LONDON (Reuters) - Gloria Grahame stole the show in the 1955 hit film Oklahoma with the tune “I‘m just a girl who can’t say no” and 58 years on the same sentiments, albeit the male equivalent, are true of Padraig Harrington.
As far as golf is concerned Harrington has seen and done it all, but at the age of 41 he still loves the game as much as he did when he started out as a rookie professional in 1995.
“I have conversations with a lot of sports people and if I talk to a soccer player and he tells me he’s 32 and he’s retiring I scream at him,” the triple major champion told Reuters in an interview.
”Whether I scream at himself physically or I‘m screaming inside my head, I‘m saying ‘Don’t do it!’
“I‘m not a guy who can just say no. You are retired for a long time and I tell you what, I’ll still be playing competitive golf when I‘m 70.”
The Irishman captured the British Open title in 2007 and 2008, the U.S. PGA Championship in 2008 and featured in six European Ryder Cup teams from 1999-2010, winning the biennial event four times.
Has his enthusiasm and desire dipped after all these years travelling the globe in pursuit of golfing glory? Not a bit of it.
“I love playing, I‘m fascinated by the game,” said Harrington after signing a new multi-year deal with his club manufacturers Wilson Golf.
”I have a young attitude, I‘m physically stronger than I’ve ever been and I just love it, love it.
“Regardless of what anybody else thinks, I’ve got to think the best is yet to come - that’s what keeps me going, that’s what gets me up in the morning.”
Harrington won the elite four-man Grand Slam of Golf event in Bermuda in October to end a two-year victory drought but he is less than pleased with his lowly 59th position in the world rankings.

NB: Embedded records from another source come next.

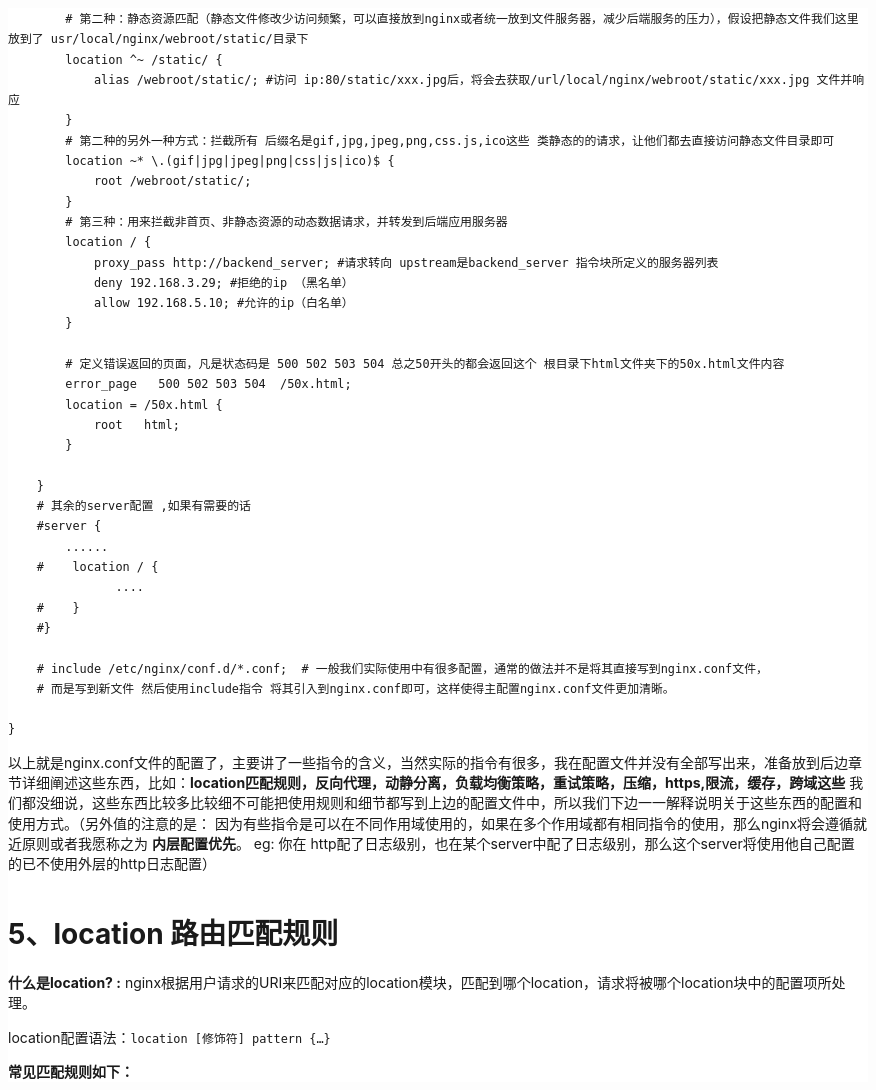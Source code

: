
 ```shell
        # 第二种：静态资源匹配（静态文件修改少访问频繁，可以直接放到nginx或者统一放到文件服务器，减少后端服务的压力），假设把静态文件我们这里放到了 usr/local/nginx/webroot/static/目录下
        location ^~ /static/ {
            alias /webroot/static/; #访问 ip:80/static/xxx.jpg后，将会去获取/url/local/nginx/webroot/static/xxx.jpg 文件并响应
        }
        # 第二种的另外一种方式：拦截所有 后缀名是gif,jpg,jpeg,png,css.js,ico这些 类静态的的请求，让他们都去直接访问静态文件目录即可
        location ~* \.(gif|jpg|jpeg|png|css|js|ico)$ {
            root /webroot/static/;
        }
        # 第三种：用来拦截非首页、非静态资源的动态数据请求，并转发到后端应用服务器 
        location / {
            proxy_pass http://backend_server; #请求转向 upstream是backend_server 指令块所定义的服务器列表
            deny 192.168.3.29; #拒绝的ip （黑名单）
            allow 192.168.5.10; #允许的ip（白名单）
        }
        
        # 定义错误返回的页面，凡是状态码是 500 502 503 504 总之50开头的都会返回这个 根目录下html文件夹下的50x.html文件内容
        error_page   500 502 503 504  /50x.html;
        location = /50x.html {
            root   html;
        }
        
    }
    # 其余的server配置 ,如果有需要的话
    #server {
        ......
    #    location / {
               ....
    #    }
    #}
    
    # include /etc/nginx/conf.d/*.conf;  # 一般我们实际使用中有很多配置，通常的做法并不是将其直接写到nginx.conf文件，
    # 而是写到新文件 然后使用include指令 将其引入到nginx.conf即可，这样使得主配置nginx.conf文件更加清晰。
    
}

```



以上就是nginx.conf文件的配置了，主要讲了一些指令的含义，当然实际的指令有很多，我在配置文件并没有全部写出来，准备放到后边章节详细阐述这些东西，比如：**location匹配规则，反向代理，动静分离，负载均衡策略，重试策略，压缩，https,限流，缓存，跨域这些** 我们都没细说，这些东西比较多比较细不可能把使用规则和细节都写到上边的配置文件中，所以我们下边一一解释说明关于这些东西的配置和使用方式。（另外值的注意的是： 因为有些指令是可以在不同作用域使用的，如果在多个作用域都有相同指令的使用，那么nginx将会遵循就近原则或者我愿称之为 **内层配置优先**。 eg: 你在 http配了日志级别，也在某个server中配了日志级别，那么这个server将使用他自己配置的已不使用外层的http日志配置）

5、location 路由匹配规则
=================

**什么是location? :** nginx根据用户请求的URI来匹配对应的location模块，匹配到哪个location，请求将被哪个location块中的配置项所处理。

location配置语法：`location [修饰符] pattern {…}`

**常见匹配规则如下：**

His last competitive outing was a joint ninth-place finish at the DP World Tour Championship in Dubai at the end of November and he cannot wait to return to the European Tour at the Volvo Golf Champions event in South Africa that starts on Thursday.
“Over the last five weeks you’d be hard pressed to find somebody who’s done more time, more practice, more anything on their game than I have,” he said.
”If anything I‘m still trying to keep a balance on things. I might be doing too much practice, thinking about golf too much, playing too many tournaments.
“I love everything about golf and I‘m fascinated by everything about it,” said Harrington. “Logically I know this isn’t going to happen but every day I‘m hoping to find the secret to this game.”
Widely recognised as one of the best in the world from six to eight feet range when he was in his pomp in 2007 and 2008, Harrington has been trying to unlock the secret of his recent poor form on the greens.
”I’ve been putting extra emphasis on my putting in the last five weeks,“ he explained. ”It is normally one of the strongest parts of my game but it’s been weak for the last two years and I’ve been trying to bring it back up to speed.
”Last year I hit the ball from tee to green better than I’ve ever hit it but I didn’t hole the putts at the right time. If you look at any player playing well, I defy you to name anyone playing at the top of the game who is not holing their share of putts.
“Sometimes that’s saving pars, sometimes that’s even saving bogeys. Obviously you’ll have the odd birdie putt here and there but it’s the amount of momentum that a good putt can give to a round or if you miss, the lack of momentum it can cause,” said Harrington.
“Last year there were lots of things that were really good about my game ... but after most of my rounds I felt I played better than my score suggested.”